Abstract. Droughts in western Central Europe have major impacts on agriculture, ecosystems, and society, yet their long-term variability and drivers remain poorly understood. This study investigates drought variability over the past 180 years and its link to atmospheric circulation to identify their dynamic drivers. Three reanalysis datasets (ERA5, 20CRv3, and ModE-RA) are used to detect meteorological drought events via the 3-month Standardized Precipitation (Evapotranspiration) Indexes (SPI-3 & SPEI-3) and to connect them to atmospheric circulation patterns through k-means clustering. Dataset reliability is assessed over western Central Europe, providing consistent coverage from 70 to 165 years.

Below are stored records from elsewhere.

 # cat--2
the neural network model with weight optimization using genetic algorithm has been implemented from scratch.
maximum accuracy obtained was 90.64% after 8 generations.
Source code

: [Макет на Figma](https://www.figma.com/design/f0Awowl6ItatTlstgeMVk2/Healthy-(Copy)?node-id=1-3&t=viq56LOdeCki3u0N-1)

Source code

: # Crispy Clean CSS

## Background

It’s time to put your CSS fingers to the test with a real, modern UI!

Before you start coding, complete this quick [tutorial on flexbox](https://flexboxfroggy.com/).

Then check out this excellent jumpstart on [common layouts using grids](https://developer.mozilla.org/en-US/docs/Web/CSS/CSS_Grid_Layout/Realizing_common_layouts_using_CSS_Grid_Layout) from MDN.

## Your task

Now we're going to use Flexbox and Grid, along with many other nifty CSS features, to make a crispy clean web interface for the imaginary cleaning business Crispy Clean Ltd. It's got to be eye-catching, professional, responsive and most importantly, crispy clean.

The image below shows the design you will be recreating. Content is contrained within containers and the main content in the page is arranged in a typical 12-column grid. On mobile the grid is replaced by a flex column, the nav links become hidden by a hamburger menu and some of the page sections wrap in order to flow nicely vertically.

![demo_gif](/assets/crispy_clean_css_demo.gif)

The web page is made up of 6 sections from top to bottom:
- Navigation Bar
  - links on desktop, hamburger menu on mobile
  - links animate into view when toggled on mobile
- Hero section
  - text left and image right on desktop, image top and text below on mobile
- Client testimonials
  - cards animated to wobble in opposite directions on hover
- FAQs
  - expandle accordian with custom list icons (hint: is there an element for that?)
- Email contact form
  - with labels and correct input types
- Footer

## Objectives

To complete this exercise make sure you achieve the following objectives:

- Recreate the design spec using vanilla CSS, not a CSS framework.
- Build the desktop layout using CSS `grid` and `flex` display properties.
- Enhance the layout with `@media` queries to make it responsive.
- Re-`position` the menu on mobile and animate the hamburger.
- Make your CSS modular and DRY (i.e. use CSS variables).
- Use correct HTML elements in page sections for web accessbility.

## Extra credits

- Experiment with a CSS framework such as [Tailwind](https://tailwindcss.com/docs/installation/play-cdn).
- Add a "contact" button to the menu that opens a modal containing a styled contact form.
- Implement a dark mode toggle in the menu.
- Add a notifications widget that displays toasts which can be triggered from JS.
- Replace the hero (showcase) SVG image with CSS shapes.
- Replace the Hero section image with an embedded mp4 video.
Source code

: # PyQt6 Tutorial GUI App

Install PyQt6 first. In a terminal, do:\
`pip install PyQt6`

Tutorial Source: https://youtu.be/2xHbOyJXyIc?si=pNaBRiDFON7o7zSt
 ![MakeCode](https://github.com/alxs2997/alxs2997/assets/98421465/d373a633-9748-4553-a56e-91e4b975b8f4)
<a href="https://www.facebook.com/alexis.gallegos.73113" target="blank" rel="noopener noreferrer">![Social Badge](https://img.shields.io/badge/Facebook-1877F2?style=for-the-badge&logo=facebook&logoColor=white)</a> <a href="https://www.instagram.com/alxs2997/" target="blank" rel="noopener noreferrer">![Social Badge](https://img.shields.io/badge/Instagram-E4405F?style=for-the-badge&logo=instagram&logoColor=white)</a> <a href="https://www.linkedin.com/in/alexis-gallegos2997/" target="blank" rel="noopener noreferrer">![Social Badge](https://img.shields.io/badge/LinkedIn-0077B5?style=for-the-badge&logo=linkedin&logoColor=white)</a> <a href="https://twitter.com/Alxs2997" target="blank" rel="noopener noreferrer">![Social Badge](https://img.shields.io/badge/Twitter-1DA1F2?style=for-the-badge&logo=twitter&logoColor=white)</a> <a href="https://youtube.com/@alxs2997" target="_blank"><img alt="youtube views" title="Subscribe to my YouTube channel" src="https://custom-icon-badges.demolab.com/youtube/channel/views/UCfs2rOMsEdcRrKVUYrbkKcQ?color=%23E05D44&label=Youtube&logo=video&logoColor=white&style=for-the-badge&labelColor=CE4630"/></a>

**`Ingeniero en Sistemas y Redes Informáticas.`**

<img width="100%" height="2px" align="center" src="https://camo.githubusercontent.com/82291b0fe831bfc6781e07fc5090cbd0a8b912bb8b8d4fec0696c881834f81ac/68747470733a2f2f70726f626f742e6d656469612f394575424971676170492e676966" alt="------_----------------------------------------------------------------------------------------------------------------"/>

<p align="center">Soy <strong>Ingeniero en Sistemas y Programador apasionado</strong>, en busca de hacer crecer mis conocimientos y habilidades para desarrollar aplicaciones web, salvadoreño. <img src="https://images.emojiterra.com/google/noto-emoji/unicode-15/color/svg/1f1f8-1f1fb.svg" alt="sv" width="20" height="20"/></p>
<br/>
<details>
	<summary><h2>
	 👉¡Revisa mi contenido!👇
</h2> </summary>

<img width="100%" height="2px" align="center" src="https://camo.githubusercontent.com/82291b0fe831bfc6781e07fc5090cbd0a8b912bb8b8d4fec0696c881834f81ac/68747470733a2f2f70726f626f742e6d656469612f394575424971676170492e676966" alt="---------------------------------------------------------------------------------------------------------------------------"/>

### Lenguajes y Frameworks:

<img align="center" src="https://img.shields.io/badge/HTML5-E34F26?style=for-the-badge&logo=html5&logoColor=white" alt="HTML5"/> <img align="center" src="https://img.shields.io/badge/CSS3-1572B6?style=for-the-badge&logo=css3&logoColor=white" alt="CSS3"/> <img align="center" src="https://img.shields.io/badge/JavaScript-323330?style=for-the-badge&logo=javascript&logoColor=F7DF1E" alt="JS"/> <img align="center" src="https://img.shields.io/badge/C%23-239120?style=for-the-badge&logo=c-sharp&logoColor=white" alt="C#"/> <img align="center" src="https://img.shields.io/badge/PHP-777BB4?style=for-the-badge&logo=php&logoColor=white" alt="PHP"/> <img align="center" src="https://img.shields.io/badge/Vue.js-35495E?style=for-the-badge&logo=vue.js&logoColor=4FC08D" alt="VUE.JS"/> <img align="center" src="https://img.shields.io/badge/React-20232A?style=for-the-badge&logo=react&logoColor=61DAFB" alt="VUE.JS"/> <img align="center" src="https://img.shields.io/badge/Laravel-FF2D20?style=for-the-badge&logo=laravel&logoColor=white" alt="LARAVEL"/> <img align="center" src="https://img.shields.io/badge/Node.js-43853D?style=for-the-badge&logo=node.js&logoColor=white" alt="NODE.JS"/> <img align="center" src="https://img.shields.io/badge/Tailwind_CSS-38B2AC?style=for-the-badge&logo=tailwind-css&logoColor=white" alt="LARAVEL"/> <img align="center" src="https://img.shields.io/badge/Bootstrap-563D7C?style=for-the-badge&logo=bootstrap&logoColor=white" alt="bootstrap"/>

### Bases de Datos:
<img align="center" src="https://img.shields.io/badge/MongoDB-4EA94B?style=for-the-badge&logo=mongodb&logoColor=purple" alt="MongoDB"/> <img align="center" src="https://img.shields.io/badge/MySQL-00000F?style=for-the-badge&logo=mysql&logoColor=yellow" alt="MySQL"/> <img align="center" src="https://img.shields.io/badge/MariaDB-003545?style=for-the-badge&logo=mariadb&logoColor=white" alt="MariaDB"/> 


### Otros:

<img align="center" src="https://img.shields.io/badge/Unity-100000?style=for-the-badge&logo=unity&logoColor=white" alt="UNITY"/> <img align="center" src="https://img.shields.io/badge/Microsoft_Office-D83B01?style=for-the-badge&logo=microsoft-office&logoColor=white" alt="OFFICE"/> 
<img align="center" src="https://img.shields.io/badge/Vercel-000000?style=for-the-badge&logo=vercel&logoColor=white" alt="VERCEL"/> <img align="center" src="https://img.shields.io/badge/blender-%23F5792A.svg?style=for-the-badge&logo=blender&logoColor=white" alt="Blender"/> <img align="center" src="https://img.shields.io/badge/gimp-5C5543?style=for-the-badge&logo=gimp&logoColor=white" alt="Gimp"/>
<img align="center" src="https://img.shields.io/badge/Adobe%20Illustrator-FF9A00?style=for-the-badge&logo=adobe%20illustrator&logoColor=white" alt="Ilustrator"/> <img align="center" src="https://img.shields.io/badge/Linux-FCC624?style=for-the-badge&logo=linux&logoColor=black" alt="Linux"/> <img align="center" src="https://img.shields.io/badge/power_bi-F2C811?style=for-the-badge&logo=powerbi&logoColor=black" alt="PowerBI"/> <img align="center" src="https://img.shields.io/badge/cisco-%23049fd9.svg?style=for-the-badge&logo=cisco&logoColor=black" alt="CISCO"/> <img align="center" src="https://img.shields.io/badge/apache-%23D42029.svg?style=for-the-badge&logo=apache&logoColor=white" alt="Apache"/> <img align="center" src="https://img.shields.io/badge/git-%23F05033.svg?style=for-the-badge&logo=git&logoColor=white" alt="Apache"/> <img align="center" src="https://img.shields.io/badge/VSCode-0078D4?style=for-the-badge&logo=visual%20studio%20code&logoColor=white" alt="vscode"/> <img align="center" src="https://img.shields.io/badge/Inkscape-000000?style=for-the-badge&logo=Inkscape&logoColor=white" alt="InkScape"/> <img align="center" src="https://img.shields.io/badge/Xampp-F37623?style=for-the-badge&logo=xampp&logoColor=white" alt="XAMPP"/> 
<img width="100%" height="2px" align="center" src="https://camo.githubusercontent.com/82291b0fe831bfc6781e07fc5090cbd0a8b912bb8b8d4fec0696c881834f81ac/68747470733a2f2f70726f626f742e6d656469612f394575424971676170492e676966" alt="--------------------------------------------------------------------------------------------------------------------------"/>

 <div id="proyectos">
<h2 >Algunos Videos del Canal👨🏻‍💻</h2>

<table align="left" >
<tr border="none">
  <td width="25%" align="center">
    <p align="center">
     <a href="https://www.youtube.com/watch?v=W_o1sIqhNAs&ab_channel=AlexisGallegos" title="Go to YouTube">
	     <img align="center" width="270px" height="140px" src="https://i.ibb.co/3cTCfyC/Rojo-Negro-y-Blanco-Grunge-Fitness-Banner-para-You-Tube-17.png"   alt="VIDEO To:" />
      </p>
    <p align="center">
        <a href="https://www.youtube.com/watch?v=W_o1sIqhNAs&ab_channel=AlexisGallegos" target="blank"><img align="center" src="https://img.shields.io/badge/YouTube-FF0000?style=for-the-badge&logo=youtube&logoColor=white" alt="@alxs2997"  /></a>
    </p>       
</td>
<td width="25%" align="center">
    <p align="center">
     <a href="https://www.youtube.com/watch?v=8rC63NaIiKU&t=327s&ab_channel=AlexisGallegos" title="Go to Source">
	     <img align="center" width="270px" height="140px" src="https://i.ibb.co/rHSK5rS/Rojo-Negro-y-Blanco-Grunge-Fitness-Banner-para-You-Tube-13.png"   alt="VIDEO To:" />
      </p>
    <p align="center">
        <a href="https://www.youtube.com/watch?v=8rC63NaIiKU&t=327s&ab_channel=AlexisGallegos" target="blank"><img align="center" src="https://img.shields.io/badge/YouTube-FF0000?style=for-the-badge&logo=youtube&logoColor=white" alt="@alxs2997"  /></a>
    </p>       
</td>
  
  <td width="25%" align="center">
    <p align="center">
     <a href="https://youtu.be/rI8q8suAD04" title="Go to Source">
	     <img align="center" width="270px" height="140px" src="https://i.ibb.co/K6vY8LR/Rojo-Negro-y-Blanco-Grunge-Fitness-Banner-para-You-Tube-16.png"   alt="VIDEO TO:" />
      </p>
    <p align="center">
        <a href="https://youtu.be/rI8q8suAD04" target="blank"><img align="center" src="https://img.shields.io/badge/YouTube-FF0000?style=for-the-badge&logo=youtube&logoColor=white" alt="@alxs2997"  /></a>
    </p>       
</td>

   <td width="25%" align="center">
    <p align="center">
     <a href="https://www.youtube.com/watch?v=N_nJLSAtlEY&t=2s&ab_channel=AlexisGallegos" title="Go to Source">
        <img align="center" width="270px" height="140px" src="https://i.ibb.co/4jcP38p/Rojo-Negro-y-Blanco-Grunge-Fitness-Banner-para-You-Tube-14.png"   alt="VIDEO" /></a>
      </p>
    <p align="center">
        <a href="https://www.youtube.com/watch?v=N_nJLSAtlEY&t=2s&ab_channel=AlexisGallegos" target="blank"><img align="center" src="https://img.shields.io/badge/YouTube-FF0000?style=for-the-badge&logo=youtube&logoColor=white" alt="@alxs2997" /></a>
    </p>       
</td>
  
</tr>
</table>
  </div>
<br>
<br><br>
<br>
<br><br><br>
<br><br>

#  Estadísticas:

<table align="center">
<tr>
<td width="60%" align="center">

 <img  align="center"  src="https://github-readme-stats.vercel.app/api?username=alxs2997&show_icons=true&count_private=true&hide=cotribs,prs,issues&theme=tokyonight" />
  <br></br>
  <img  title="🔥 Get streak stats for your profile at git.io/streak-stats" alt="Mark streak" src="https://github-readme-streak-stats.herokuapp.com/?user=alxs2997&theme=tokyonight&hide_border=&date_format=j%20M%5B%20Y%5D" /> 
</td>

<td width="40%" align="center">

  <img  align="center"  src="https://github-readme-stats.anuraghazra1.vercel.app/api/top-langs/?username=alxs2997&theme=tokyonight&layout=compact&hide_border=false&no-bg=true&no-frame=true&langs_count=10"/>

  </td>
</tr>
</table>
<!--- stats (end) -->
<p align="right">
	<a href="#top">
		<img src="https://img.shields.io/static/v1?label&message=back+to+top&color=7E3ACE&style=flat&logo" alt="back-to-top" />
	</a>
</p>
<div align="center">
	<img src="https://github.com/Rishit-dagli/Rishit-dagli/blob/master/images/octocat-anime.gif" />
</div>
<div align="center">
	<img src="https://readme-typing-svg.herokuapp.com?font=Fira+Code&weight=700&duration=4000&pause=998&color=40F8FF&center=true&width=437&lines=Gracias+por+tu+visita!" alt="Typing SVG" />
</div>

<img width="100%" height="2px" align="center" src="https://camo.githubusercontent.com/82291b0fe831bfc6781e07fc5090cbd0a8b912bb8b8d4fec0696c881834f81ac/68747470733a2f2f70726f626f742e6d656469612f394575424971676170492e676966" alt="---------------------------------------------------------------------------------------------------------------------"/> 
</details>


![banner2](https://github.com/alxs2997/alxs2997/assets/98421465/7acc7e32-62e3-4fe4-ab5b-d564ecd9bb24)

Results show that recent severe and successive droughts, such as the 2018-drought, have historical precedents and display strong multidecadal variability. Diverging trends between SPI-3 and SPEI-3 over the last decades indicate an increasing role of atmospheric evaporative demand (AED). Summer dryness has intensified over the past 180 years, whereas winter dryness has declined. Regional and seasonal contrasts further emphasize the complexity of drought dynamics. Four distinct circulation patterns associated with droughts are identified: the Baltic High, British Isles High, North–South Dipole, and European High. Over time, droughts have become increasingly linked to the European High, a pattern characterized by strong AED anomalies, intense droughts, and this had a central role in the recent spring drying. The findings highlight the recent emergence of circulation patterns that enhance AED, marking a shift in the dynamic drivers of regional droughts under climate change.